由于糖尿病(DM)相关的翻修全膝关节置换术(rTKA)发生率增加,评估DM、非胰岛素依赖型糖尿病(NIDDM)和胰岛素依赖型糖尿病(IDDM)对rTKA的影响变得越来越迫切。本研究旨在确定与非糖尿病(非DM)患者相比,NIDDM/IDDM独立相关的rTKA并发症,以及与NIDDM相比,IDDM是否与特定的术后并发症相关。

方法和材料

从2005年至2016年的美国外科医师学会国家外科质量改进计划(ACS-NSQIP)数据库中识别出16428例rTKA患者,并将其分为三个独立队列。12922例(78.66%)为非DM患者,2335例(14.21%)患有NIDDM,1171例(7.13%)患有IDDM。采用单因素分析评估人口统计学、术前合并症和术后并发症发生率的差异。然后进行多因素逻辑回归分析,以控制患者特征的显著差异,评估NIDDM和IDDM作为与非DM患者相比并发症的独立危险因素。为了阐明胰岛素依赖对术后并发症风险的影响,进一步将IDDM作为与NIDDM相比的危险因素进行分析。

结果

NIDDM是深部切口手术部位感染(优势比(OR):2.477)和尿路感染(UTI)(OR 1.862)的独立危险因素(p<0.05)。
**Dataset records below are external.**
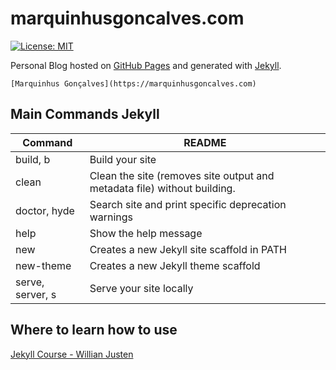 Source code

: # marquinhusgoncalves.com

[![License: MIT](https://img.shields.io/badge/License-MIT-blue.svg)](https://opensource.org/licenses/MIT)

Personal Blog hosted on [GitHub Pages](https://pages.github.com/) and generated with [Jekyll](http://jekyllrb.com/).

```
[Marquinhus Gonçalves](https://marquinhusgoncalves.com)
```

## Main Commands Jekyll

| Command | README |
| ------ | ------ |
| build, b | Build your site |
| clean | Clean the site (removes site output and metadata file) without building. |
| doctor, hyde | Search site and print specific deprecation warnings |
| help | Show the help message |
| new | Creates a new Jekyll site scaffold in PATH |
| new-theme | Creates a new Jekyll theme scaffold |
| serve, server, s | Serve your site locally |

 ## Where to learn how to use

 [Jekyll Course - Willian Justen](https://www.udemy.com/criando-sites-estaticos-com-jekyll/learn/v4/overview)
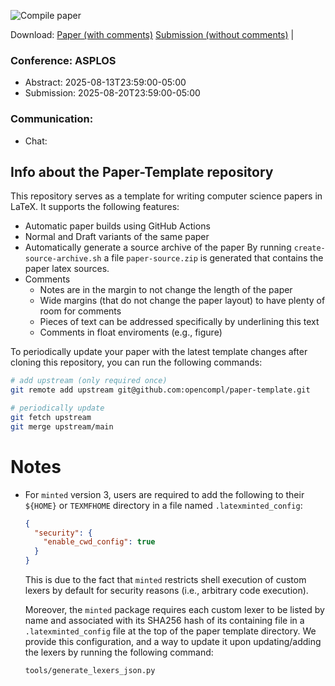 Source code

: ![Compile paper](../../workflows/Compile%20paper/badge.svg)

Download:
[Paper (with comments)](../../releases/latest/download/paper.pdf)
[Submission (without comments)](../../releases/latest/download/submission.pdf) |

### Conference: ASPLOS

- Abstract: 2025-08-13T23:59:00-05:00
- Submission: 2025-08-20T23:59:00-05:00

### Communication:

- Chat: 

## Info about the Paper-Template repository

This repository serves as a template for writing computer science papers in LaTeX. It supports
the following features:

- Automatic paper builds using GitHub Actions
- Normal and Draft variants of the same paper
- Automatically generate a source archive of the paper
    By running `create-source-archive.sh` a file `paper-source.zip` is
    generated that contains the paper latex sources.
- Comments
  - Notes are in the margin to not change the length of the paper
  - Wide margins (that do not change the paper layout) to have plenty
      of room for comments
  - Pieces of text can be addressed specifically by underlining this text
  - Comments in float enviroments (e.g., figure)

To periodically update your paper with the latest template changes after cloning this repository, you can run the 
following commands:

```bash
# add upstream (only required once)
git remote add upstream git@github.com:opencompl/paper-template.git

# periodically update
git fetch upstream
git merge upstream/main
```

# Notes

- For `minted` version 3, users are required to add the following to their `${HOME}` or `TEXMFHOME` directory in a file
  named `.latexminted_config`:

  ```json
  {
    "security": {
      "enable_cwd_config": true
    }
  }
  ```

  This is due to the fact that `minted` restricts shell execution of custom lexers by default for security reasons
  (i.e., arbitrary code execution).

  Moreover, the `minted` package requires each custom lexer to be listed by name and associated with its SHA256 hash of
  its containing file in a `.latexminted_config` file at the top of the paper template directory. We provide this
  configuration, and a way to update it upon updating/adding the lexers by running the following command:

  ```bash
  tools/generate_lexers_json.py
  ```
与NIDDM相比,IDDM与肺炎(OR 2.603)、感染性休克(OR 6.597)、输血(OR 1.326)和住院时间延长(OR:1.331)的风险更高独立相关(p<0.05)。与非DM患者相比,IDDM还增加了急性肾衰竭(OR 3.269)和心脏骤停(OR 3.268)的风险(p<0.05)。总体而言,DM患者出现更差结局和感染性并发症的发生率更高。

结论

虽然观察到糖尿病和非糖尿病rTKA患者之间存在差异,但也注意到根据胰岛素依赖状态进一步划分的糖尿病患者之间并发症发生率的差异。未来有必要研究针对DM rTKA患者围手术期血糖水平<200mg/dL是否能降低感染性并发症。鉴于肺炎、感染性休克和输血风险升高,未来可能有必要分析氨甲环酸给药和术后24小时抗生素在rTKA IDDM患者中的作用。